The Man Who Knew Infinity (2015) [PG-13] ****

Film review by Martin Liebman for blu-ray.com on August 9, 2016



The pursuit of mathematics -- busily scribbling out formulas and sorting out large masses of figures -- doesn't necessarily translate well to the screen, at least not in the same way other, more visually driven and easily understandable pursuits can light up a movie. Mathematical heroes are likewise less enticing, at least from the outside looking in, than other heroes in movies where heroic actions are more immediately praiseworthy and, perhaps more important, understandable by the general audience, even considering other graceful and artistic pursuits such as music composition or painting. That's why the mathematical genius mini-genre tends to focus almost exclusively on the people behind the formulas rather than the number crunching itself. Films like A Beautiful Mind and Good Will Hunting are now joined by the less dynamic but equally touching The Man Who Knew Infinity, a title that doesn't roll off the tongue as well as its peers but that aptly describes the subject's seemingly limitless mathematics knowledge that impresses his peers, though not before prejudice interferes with genius. The film, from Director Matthew Brown, and starring Dev Patel and Jeremy Irons capably paints its picture, lacking real novelty but offering a genuine insight into one of math's most gifted minds and how the mathematics world responded to it.

Srinivasa Ramanujan (Dev Patel) is a mathematical genius. But that doesn't get him anywhere. He's self-taught and doesn't understand all of the how's or why's of mathematics.

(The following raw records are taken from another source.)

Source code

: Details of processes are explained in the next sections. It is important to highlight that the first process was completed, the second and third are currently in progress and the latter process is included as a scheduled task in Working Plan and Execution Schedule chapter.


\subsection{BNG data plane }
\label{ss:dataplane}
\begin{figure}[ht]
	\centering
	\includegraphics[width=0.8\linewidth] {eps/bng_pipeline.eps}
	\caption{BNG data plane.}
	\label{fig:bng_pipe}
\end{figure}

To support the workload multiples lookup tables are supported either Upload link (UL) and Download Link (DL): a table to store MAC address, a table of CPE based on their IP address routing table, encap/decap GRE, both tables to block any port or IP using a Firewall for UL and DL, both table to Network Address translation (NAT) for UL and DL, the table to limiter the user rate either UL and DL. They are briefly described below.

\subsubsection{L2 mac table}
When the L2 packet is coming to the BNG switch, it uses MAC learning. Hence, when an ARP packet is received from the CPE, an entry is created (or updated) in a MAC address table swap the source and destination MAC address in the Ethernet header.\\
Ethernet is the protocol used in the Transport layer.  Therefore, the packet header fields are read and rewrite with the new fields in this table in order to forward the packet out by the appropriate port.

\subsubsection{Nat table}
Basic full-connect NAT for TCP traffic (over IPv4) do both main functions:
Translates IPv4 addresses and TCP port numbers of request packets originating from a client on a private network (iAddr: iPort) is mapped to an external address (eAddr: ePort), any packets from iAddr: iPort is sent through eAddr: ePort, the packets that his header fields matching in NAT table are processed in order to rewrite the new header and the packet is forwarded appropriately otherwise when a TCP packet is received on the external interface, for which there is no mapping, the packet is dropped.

He just knows. Without a degree, he cannot land a job. Without a job, he cannot support his wife (Devika Bhise). When he sends evidence of his mathematical genius to Cambridge University, work which appears to disprove complex work done by Mathematician G. H. Hardy (Jeremy Irons), he's invited to the school but is not particularly welcome. His heritage and presence angers those around him. His inability to precisely prove his findings frustrates Hardy. But the two forge a bond, which becomes a friendship. As Ramanujan's work begins to earn him the respect of others, a new adversity will challenge him far more deeply than any he's faced before.

Understanding the intricacies of the mathematics which propels Ramanujan to Cambridge is not in the least bit critical to either enjoying the movie or discovering its greater purpose. The math sounds good, rolling off character tongues in graceful and learnedly literate ways. It looks enticing in shots revealing Ramanujan's notes and formulas, but all of it is merely a driving force to a greater story, support details that set the stage but don't define the narrative. Indeed, The Man Who Knew Infinity is less a story about purely mathematical minds -- certainly those concepts are what draw the men together, a shared passion for, and intimate understanding of, numbers -- and more a tale of discovery, friendship, and common pursuits overcoming common prejudice. In that way, the movie is hardly novel. Many before it have explored similar themes and ideas. The Man Who Knew Infinity does it capably and does it justice, though, with an honest, sincere, and heartfelt exploration of the relationship between Hardy and Ramanujan and the latter's contributions to his field but also his contributions to the hearts of his colleagues.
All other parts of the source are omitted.